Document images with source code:
----------------------------------------
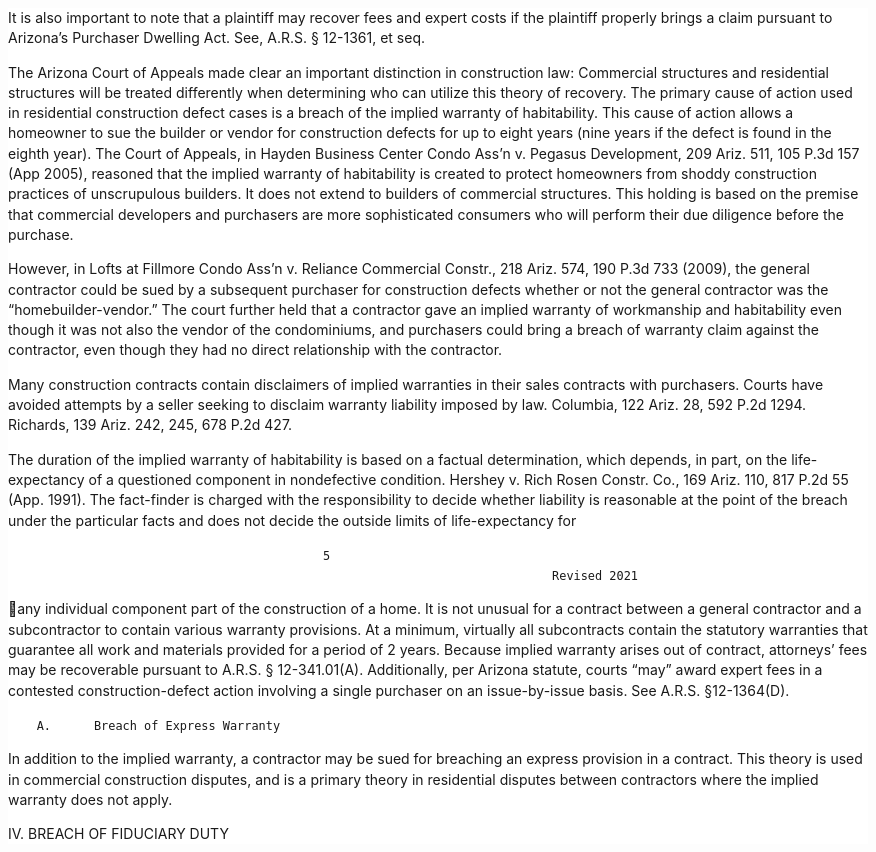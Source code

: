 It is also important to note that a plaintiff may recover fees and expert costs if the plaintiff
properly brings a claim pursuant to Arizona’s Purchaser Dwelling Act. See, A.R.S. § 12-1361, et
seq.

The Arizona Court of Appeals made clear an important distinction in construction law:
Commercial structures and residential structures will be treated differently when determining
who can utilize this theory of recovery. The primary cause of action used in residential
construction defect cases is a breach of the implied warranty of habitability. This cause of
action allows a homeowner to sue the builder or vendor for construction defects for up to
eight years (nine years if the defect is found in the eighth year). The Court of Appeals, in
Hayden Business Center Condo Ass’n v. Pegasus Development, 209 Ariz. 511, 105 P.3d 157
(App 2005), reasoned that the implied warranty of habitability is created to protect
homeowners from shoddy construction practices of unscrupulous builders. It does not extend
to builders of commercial structures. This holding is based on the premise that commercial
developers and purchasers are more sophisticated consumers who will perform their due
diligence before the purchase.

However, in Lofts at Fillmore Condo Ass’n v. Reliance Commercial Constr., 218 Ariz. 574, 190
P.3d 733 (2009), the general contractor could be sued by a subsequent purchaser for
construction defects whether or not the general contractor was the “homebuilder-vendor.”
The court further held that a contractor gave an implied warranty of workmanship and
habitability even though it was not also the vendor of the condominiums, and purchasers could
bring a breach of warranty claim against the contractor, even though they had no direct
relationship with the contractor.

Many construction contracts contain disclaimers of implied warranties in their sales contracts
with purchasers. Courts have avoided attempts by a seller seeking to disclaim warranty liability
imposed by law. Columbia, 122 Ariz. 28, 592 P.2d 1294. Richards, 139 Ariz. 242, 245, 678 P.2d
427.

The duration of the implied warranty of habitability is based on a factual determination, which
depends, in part, on the life-expectancy of a questioned component in nondefective condition.
Hershey v. Rich Rosen Constr. Co., 169 Ariz. 110, 817 P.2d 55 (App. 1991). The fact-finder is
charged with the responsibility to decide whether liability is reasonable at the point of the
breach under the particular facts and does not decide the outside limits of life-expectancy for


                                                5
                                                                                Revised 2021
any individual component part of the construction of a home. It is not unusual for a contract
between a general contractor and a subcontractor to contain various warranty provisions. At a
minimum, virtually all subcontracts contain the statutory warranties that guarantee all work
and materials provided for a period of 2 years. Because implied warranty arises out of contract,
attorneys’ fees may be recoverable pursuant to A.R.S. § 12-341.01(A). Additionally, per Arizona
statute, courts “may” award expert fees in a contested construction-defect action involving a
single purchaser on an issue-by-issue basis. See A.R.S. §12-1364(D).


        A.      Breach of Express Warranty

In addition to the implied warranty, a contractor may be sued for breaching an express provision
in a contract. This theory is used in commercial construction disputes, and is a primary theory
in residential disputes between contractors where the implied warranty does not apply.


IV.     BREACH OF FIDUCIARY DUTY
----------------------------------------
▶ **Exercise goal**:
Return the lines above exactly; the images are not part of the copy.

▶ **Completed exercise**:
Source code

: It is also important to note that a plaintiff may recover fees and expert costs if the plaintiff
properly brings a claim pursuant to Arizona’s Purchaser Dwelling Act. See, A.R.S. § 12-1361, et
seq.

The Arizona Court of Appeals made clear an important distinction in construction law:
Commercial structures and residential structures will be treated differently when determining
who can utilize this theory of recovery. The primary cause of action used in residential
construction defect cases is a breach of the implied warranty of habitability. This cause of
action allows a homeowner to sue the builder or vendor for construction defects for up to
eight years (nine years if the defect is found in the eighth year). The Court of Appeals, in
Hayden Business Center Condo Ass’n v. Pegasus Development, 209 Ariz. 511, 105 P.3d 157
(App 2005), reasoned that the implied warranty of habitability is created to protect
homeowners from shoddy construction practices of unscrupulous builders. It does not extend
to builders of commercial structures. This holding is based on the premise that commercial
developers and purchasers are more sophisticated consumers who will perform their due
diligence before the purchase.

However, in Lofts at Fillmore Condo Ass’n v. Reliance Commercial Constr., 218 Ariz. 574, 190
P.3d 733 (2009), the general contractor could be sued by a subsequent purchaser for
construction defects whether or not the general contractor was the “homebuilder-vendor.”
The court further held that a contractor gave an implied warranty of workmanship and
habitability even though it was not also the vendor of the condominiums, and purchasers could
bring a breach of warranty claim against the contractor, even though they had no direct
relationship with the contractor.

Many construction contracts contain disclaimers of implied warranties in their sales contracts
with purchasers. Courts have avoided attempts by a seller seeking to disclaim warranty liability
imposed by law. Columbia, 122 Ariz. 28, 592 P.2d 1294. Richards, 139 Ariz. 242, 245, 678 P.2d
427.

The duration of the implied warranty of habitability is based on a factual determination, which
depends, in part, on the life-expectancy of a questioned component in nondefective condition.
Hershey v. Rich Rosen Constr. Co., 169 Ariz. 110, 817 P.2d 55 (App. 1991). The fact-finder is
charged with the responsibility to decide whether liability is reasonable at the point of the
breach under the particular facts and does not decide the outside limits of life-expectancy for


                                                5
                                                                                Revised 2021
any individual component part of the construction of a home. It is not unusual for a contract
between a general contractor and a subcontractor to contain various warranty provisions. At a
minimum, virtually all subcontracts contain the statutory warranties that guarantee all work
and materials provided for a period of 2 years. Because implied warranty arises out of contract,
attorneys’ fees may be recoverable pursuant to A.R.S. § 12-341.01(A). Additionally, per Arizona
statute, courts “may” award expert fees in a contested construction-defect action involving a
single purchaser on an issue-by-issue basis. See A.R.S. §12-1364(D).


        A.      Breach of Express Warranty

In addition to the implied warranty, a contractor may be sued for breaching an express provision
in a contract. This theory is used in commercial construction disputes, and is a primary theory
in residential disputes between contractors where the implied warranty does not apply.


IV.     BREACH OF FIDUCIARY DUTY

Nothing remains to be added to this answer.